Monday, November 30, 2009

Whitney's Philosophical Ponderings of the Day

Currently Reading: The Jesus I Never Knew by Philip Yancey

Quote That Sparked This: "...Jesus honored the dignity of people, whether he agreed with them or not."

This concept is one of the most compelling cases to me for Jesus' divinity—or at least other worldness. It is true that he offered dignity to the social outcast, religious fraud, thief, traitor, and friend alike. Who else is capable of such? I am certainly not. I am quick to judgment, definitely more so than an offering of love. How do I change this about myself? How do I make my first reaction to someone a feeling of love, or honoring dignity instead of taking offense at whatever may strike me in an odd manner? Can I simply train myself? The reaction just seems so instinctual.

What if upon every meeting or encounter, I ask myself: How can I extend love or honor dignity to this person? While this quest may be somewhat easy with chance encounters with strangers (a smile, compliment, word of encouragement, or act of mercy when something inconveniences me), what about the social outcast, religious fraud, thief, or traitor in my life?

There are two thoughts that assist me in overlooking someone's current faults and flaws: 1) God created this person, and as God's creation, this person is worthy of love and admiration. 2) This person was once someone's child, who was pure, innocent, full of hope, and completely reliant on others' mercy and care (i.e. vulnerable). The latter thought is often what I think about when I see people begging for money on street corners. I wonder what happened in life to get them to this place. Some mother (hopefully) loved this person—and this person was, at some time, unblemished. That train of thought usually breaks my heart (as I am sure it breaks God's heart), and leaves me sad. But it does make me feel sympathy, and some sort of love for the person.

Of course, these thoughts are always from the shelter of my car with locked doors. While I may be conjuring feelings of love, my doors are still locked, and I offer no money or assistance as I believe that won't really help the person. And then I drive away, never to think of that person again. So, I have not offered love or honored dignity. I don't think "it's the thought that counts" here.

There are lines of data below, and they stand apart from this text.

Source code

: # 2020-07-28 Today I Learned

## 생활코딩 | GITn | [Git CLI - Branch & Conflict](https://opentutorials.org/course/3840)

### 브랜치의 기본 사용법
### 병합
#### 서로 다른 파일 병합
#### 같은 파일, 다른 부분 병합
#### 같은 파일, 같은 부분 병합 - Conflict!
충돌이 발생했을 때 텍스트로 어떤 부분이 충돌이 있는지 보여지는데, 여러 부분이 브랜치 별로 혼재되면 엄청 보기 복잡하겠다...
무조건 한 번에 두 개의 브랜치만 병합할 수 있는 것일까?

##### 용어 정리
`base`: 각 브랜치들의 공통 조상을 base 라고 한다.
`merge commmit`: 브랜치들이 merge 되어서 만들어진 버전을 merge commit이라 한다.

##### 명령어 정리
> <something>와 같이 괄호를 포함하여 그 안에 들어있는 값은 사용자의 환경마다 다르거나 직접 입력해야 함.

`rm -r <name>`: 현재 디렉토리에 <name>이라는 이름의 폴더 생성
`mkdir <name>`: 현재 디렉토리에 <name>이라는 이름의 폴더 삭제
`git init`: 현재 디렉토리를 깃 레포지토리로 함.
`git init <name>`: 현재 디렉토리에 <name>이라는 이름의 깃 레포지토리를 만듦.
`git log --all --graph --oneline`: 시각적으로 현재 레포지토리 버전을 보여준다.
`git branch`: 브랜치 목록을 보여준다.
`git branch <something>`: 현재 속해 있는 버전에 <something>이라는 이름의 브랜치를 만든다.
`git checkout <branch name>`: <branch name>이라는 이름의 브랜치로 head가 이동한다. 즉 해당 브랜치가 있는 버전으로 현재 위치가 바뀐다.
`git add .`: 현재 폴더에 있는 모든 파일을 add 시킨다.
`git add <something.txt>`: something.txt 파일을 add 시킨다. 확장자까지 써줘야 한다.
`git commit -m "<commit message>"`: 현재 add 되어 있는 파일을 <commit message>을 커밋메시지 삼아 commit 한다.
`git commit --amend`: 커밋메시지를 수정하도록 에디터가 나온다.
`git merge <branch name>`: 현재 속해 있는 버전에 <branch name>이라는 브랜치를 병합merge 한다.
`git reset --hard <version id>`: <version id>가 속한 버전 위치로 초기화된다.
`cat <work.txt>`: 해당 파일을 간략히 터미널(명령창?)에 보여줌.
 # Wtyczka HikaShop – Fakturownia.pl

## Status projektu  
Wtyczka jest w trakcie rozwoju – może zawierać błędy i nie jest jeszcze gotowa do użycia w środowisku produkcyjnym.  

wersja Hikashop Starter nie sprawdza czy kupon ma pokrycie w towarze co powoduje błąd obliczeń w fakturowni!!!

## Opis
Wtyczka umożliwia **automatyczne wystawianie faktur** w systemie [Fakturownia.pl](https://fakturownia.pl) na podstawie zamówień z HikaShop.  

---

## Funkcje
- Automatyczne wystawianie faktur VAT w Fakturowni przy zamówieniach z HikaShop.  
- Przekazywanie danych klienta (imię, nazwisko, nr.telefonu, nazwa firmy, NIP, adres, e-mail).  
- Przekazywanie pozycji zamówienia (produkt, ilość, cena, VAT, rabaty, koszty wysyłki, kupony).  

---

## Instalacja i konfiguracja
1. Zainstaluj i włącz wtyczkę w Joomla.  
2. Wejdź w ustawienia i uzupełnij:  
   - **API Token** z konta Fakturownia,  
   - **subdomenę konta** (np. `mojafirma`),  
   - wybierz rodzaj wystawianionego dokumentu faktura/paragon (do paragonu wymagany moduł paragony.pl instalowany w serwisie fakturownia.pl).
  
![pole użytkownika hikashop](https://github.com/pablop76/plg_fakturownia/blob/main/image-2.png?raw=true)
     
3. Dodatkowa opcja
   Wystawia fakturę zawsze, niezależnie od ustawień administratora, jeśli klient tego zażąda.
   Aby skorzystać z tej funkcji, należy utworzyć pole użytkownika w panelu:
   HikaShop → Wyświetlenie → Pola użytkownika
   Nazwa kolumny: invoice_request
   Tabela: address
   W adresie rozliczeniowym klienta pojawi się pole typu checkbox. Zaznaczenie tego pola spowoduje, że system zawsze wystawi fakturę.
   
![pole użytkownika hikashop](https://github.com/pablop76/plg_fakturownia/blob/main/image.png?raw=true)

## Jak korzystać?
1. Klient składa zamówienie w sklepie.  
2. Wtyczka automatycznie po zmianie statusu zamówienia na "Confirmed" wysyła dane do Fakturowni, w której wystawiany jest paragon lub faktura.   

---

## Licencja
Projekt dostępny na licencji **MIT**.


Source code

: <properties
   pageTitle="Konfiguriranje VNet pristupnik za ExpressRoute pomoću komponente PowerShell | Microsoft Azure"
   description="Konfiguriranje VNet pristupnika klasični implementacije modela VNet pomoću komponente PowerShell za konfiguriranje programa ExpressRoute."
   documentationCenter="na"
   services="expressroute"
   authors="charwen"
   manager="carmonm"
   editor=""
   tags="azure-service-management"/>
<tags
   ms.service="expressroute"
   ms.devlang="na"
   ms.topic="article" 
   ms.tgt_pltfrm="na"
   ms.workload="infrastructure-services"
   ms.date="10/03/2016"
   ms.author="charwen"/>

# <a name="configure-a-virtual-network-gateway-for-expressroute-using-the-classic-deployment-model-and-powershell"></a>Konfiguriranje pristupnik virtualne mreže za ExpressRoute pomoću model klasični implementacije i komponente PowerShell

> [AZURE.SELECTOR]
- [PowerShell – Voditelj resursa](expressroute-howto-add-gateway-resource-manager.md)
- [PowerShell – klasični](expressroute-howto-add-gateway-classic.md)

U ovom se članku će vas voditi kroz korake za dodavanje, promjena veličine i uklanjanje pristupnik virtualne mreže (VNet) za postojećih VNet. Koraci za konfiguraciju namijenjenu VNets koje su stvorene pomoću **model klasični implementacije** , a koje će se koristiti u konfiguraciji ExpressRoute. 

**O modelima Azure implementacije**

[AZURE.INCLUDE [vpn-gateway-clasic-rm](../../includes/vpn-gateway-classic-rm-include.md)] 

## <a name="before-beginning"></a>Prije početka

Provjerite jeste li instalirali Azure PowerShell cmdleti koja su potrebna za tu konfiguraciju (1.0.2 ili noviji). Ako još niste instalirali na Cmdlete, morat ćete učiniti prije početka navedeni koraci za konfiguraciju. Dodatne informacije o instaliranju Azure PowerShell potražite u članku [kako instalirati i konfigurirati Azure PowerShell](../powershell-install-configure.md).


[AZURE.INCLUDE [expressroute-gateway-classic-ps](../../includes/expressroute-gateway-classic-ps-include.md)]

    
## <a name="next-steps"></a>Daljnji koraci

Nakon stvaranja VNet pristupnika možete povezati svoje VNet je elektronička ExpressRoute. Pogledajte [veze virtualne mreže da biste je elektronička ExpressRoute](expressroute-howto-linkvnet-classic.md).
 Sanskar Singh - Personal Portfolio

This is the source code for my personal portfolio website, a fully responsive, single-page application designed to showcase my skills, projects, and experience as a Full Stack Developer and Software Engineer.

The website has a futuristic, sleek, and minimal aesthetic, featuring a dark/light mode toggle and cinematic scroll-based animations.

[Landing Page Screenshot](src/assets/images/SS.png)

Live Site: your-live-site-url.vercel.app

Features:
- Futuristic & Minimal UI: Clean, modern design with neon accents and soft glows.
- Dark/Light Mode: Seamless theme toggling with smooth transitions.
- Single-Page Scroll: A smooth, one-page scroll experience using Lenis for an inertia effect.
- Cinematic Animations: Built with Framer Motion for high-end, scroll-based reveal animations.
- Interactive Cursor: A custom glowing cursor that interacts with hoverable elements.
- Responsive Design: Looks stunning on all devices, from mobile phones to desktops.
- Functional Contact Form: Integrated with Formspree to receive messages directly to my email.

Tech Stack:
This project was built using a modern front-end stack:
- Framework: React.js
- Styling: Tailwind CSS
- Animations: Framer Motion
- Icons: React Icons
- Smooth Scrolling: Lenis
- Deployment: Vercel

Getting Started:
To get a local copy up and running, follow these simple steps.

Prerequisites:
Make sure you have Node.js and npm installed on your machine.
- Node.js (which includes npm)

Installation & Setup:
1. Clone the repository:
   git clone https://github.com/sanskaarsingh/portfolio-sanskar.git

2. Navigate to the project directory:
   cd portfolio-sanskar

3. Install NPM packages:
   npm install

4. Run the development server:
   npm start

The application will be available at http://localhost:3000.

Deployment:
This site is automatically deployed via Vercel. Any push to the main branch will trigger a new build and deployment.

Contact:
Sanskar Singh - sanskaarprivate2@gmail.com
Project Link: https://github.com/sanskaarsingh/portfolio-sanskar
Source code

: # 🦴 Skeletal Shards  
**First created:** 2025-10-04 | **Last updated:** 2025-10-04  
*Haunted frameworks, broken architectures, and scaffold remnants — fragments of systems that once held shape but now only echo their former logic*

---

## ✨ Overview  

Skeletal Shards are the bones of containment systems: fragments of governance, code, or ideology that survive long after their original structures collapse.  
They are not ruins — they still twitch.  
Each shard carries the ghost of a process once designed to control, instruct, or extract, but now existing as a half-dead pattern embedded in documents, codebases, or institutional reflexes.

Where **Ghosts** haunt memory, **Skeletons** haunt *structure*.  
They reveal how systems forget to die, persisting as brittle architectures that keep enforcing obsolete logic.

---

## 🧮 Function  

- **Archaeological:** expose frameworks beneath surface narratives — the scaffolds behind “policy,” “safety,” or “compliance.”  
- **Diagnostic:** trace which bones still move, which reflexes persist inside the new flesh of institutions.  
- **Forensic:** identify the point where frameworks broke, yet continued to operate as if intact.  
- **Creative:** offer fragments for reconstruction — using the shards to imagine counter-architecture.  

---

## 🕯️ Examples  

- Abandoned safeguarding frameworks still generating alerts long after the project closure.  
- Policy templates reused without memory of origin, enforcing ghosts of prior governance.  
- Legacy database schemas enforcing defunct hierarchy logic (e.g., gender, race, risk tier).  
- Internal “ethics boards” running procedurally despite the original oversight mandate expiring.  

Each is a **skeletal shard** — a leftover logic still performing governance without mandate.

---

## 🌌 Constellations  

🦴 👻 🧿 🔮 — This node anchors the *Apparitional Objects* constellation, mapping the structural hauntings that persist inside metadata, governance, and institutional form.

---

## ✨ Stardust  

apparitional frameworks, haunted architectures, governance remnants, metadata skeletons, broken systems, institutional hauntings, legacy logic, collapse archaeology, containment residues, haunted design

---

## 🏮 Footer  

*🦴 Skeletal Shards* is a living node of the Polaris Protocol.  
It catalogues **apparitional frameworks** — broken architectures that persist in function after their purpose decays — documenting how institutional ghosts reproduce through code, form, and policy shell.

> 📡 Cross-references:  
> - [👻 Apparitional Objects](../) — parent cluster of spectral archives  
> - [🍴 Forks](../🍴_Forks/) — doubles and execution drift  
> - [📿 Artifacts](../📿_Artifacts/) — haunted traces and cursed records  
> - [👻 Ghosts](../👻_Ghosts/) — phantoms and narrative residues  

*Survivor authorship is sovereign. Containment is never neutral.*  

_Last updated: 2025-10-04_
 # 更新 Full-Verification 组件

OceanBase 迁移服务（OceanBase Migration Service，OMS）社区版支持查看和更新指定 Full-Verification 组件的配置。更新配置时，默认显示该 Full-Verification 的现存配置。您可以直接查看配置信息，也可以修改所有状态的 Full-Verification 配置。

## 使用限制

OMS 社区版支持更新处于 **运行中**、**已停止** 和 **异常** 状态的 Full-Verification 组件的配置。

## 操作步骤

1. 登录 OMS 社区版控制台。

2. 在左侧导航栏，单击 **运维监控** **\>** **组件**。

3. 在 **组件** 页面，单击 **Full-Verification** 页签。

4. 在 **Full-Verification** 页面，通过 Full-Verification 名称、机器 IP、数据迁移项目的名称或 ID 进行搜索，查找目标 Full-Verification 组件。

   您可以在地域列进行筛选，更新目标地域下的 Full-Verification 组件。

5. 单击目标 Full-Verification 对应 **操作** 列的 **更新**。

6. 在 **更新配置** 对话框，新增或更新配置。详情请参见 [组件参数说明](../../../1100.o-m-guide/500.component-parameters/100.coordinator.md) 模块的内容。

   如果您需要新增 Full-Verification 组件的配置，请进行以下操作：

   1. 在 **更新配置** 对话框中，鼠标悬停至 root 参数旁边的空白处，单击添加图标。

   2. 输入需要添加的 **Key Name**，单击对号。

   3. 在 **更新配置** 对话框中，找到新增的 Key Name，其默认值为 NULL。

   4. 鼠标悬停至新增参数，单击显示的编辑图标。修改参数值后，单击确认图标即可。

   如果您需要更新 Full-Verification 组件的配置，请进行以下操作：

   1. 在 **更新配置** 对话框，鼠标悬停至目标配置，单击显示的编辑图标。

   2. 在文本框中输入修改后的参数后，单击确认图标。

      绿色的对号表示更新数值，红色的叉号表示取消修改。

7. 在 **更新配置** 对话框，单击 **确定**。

And then there are the people in my life whom I just don't like for one reason or another. I find him/her obnoxious, our politics or theology don't match up, they have done something I view as reprehensible. What then? With a stranger I can make up a past where they were once innocent and find that core to love. But with people we know whose cruelty, closed-mindedness, or arrogance blind-side us before we have a chance to try to center ourselves to offer love—what do we do with them?

And to take it to the extreme, what about Hitler... rapists... murderers? What of these persons who have imposed such evil upon other innocent people? How can we offer love in the face of such offenses? How can we offer love to a Hitler in the height of his power and pinnacle of his atrocities? And what role does justice play in this? My wise husband said, "Justice does not have to impart hatred." But can we truly "hate the sin and not the sinner"?

Is it possible to love everyone? Jesus offered the thief next to him on the cross a place in paradise. He even asked forgiveness for those who gruesomely nailed him to a hunk of wood—even as he painfully faced a horrifying and unjust death. How? How is that he did this? And how I am to emulate such a radical and gracious love?